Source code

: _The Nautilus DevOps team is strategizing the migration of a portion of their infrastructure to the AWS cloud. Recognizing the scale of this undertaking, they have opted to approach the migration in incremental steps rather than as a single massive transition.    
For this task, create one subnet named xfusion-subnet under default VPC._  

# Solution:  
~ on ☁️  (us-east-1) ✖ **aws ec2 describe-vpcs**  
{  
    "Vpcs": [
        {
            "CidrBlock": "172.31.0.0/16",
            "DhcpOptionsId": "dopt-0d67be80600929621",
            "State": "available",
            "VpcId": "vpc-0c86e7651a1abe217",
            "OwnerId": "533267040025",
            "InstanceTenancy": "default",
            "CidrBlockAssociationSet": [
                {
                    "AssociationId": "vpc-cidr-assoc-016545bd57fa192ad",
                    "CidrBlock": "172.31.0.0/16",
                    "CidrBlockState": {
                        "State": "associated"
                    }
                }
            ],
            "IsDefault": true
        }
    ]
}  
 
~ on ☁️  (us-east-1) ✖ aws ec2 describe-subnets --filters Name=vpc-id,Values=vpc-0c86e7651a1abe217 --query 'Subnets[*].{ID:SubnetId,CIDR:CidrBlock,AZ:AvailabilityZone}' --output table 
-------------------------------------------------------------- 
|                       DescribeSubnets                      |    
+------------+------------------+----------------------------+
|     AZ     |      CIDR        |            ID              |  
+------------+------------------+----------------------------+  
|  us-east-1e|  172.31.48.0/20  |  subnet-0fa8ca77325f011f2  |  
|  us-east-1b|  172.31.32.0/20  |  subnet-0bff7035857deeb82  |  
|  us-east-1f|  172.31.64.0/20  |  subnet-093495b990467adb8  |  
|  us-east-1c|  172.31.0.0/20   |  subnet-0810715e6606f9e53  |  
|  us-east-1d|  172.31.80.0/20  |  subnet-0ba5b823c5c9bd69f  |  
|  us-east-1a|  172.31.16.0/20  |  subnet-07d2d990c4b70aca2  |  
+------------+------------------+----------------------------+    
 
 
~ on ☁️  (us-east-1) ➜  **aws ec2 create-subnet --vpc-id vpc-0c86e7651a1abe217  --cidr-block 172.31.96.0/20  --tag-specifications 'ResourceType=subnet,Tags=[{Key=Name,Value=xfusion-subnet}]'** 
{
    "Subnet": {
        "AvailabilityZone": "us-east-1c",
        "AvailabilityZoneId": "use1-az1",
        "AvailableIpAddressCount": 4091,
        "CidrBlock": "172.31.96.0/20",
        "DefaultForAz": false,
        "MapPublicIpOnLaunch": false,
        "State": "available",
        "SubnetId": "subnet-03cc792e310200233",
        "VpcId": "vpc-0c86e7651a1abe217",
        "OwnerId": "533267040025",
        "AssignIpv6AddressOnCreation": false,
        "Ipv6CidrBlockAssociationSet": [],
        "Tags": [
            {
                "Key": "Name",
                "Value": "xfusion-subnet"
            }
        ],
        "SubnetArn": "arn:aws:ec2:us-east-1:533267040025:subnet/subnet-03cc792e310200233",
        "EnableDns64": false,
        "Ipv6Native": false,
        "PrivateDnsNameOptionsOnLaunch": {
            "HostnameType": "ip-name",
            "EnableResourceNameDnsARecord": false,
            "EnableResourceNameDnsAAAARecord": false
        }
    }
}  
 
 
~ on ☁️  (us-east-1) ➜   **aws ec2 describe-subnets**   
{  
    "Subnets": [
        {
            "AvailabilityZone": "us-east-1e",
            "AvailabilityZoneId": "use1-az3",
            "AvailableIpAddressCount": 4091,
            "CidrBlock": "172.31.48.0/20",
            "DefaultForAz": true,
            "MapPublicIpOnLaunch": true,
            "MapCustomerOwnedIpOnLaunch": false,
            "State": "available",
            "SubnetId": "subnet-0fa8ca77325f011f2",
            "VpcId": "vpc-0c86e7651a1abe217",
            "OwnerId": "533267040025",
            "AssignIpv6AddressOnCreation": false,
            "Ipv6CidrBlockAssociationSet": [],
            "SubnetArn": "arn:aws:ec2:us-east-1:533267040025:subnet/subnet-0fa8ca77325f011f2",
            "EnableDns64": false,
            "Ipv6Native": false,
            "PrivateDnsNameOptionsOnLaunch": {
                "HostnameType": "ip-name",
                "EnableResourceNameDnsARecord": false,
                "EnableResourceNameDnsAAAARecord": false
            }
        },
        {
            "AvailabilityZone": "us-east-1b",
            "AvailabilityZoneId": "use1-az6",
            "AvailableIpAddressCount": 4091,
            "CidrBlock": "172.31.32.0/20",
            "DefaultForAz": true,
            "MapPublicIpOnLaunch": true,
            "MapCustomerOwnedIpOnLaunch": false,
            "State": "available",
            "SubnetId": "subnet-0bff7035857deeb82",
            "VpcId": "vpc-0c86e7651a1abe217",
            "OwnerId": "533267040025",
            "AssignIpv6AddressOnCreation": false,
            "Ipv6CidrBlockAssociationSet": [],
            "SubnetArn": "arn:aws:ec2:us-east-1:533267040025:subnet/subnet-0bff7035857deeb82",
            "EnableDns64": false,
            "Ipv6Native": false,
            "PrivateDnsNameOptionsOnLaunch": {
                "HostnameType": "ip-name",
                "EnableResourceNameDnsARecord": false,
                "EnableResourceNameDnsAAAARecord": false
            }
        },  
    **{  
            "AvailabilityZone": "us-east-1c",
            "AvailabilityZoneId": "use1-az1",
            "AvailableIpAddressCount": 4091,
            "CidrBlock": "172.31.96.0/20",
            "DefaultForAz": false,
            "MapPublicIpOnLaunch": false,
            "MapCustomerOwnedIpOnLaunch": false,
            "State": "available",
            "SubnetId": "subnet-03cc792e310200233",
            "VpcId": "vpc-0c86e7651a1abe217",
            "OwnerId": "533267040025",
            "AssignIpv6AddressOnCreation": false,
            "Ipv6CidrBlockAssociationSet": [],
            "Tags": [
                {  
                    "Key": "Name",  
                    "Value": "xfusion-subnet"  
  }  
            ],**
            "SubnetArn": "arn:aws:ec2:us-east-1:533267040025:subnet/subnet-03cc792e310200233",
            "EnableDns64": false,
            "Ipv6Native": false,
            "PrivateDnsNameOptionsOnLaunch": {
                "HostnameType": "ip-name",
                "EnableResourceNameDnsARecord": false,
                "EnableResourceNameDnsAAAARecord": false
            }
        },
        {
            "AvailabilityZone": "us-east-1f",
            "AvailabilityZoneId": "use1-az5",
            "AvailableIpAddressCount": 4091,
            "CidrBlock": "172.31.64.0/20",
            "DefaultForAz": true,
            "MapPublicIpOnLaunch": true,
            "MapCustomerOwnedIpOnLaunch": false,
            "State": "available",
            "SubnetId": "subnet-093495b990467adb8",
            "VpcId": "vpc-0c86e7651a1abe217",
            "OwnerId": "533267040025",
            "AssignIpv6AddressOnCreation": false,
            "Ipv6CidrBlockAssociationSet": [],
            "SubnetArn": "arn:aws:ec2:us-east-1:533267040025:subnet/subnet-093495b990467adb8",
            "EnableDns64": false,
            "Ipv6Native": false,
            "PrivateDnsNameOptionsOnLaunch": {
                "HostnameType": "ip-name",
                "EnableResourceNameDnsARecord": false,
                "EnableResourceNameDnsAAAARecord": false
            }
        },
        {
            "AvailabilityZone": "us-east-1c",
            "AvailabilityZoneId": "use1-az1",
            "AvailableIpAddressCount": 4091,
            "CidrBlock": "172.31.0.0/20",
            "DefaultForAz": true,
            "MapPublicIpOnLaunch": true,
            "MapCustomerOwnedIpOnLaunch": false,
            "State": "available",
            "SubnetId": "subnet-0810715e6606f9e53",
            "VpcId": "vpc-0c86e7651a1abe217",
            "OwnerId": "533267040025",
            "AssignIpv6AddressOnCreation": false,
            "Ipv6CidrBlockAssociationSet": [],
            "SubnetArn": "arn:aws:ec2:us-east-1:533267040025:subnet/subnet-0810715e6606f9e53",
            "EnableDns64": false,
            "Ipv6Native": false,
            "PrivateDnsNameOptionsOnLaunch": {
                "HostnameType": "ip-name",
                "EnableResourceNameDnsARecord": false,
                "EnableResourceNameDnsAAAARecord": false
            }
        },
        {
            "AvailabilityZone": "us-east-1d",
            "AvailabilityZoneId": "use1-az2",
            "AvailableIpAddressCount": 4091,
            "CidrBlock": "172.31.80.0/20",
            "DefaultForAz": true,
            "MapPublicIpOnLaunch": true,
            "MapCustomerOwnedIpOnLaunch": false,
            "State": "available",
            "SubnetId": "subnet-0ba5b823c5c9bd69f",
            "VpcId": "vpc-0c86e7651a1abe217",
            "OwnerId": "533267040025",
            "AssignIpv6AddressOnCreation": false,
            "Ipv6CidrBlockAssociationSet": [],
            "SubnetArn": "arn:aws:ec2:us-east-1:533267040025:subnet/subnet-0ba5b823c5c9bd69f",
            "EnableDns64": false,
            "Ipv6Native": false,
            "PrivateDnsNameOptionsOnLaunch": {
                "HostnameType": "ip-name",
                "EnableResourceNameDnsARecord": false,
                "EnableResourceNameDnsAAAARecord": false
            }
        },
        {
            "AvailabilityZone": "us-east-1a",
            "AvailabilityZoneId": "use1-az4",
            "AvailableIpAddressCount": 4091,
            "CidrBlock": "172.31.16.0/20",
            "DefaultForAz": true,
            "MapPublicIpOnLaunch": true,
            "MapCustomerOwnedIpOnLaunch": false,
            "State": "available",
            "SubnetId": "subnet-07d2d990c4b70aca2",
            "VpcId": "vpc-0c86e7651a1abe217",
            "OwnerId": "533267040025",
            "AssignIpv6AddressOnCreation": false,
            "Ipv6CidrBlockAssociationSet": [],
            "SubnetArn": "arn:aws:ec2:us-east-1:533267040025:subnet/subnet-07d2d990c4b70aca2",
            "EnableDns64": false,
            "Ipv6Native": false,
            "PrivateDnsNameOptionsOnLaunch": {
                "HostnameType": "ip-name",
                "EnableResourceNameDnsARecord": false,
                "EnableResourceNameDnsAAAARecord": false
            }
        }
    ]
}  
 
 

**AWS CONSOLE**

★ ★ ★

Each line in the listing above that includes "create" is to be copied.

**Answer to this exercise**
For this task, create one subnet named xfusion-subnet under default VPC._  
~ on ☁️  (us-east-1) ➜  **aws ec2 create-subnet --vpc-id vpc-0c86e7651a1abe217  --cidr-block 172.31.96.0/20  --tag-specifications 'ResourceType=subnet,Tags=[{Key=Name,Value=xfusion-subnet}]'** 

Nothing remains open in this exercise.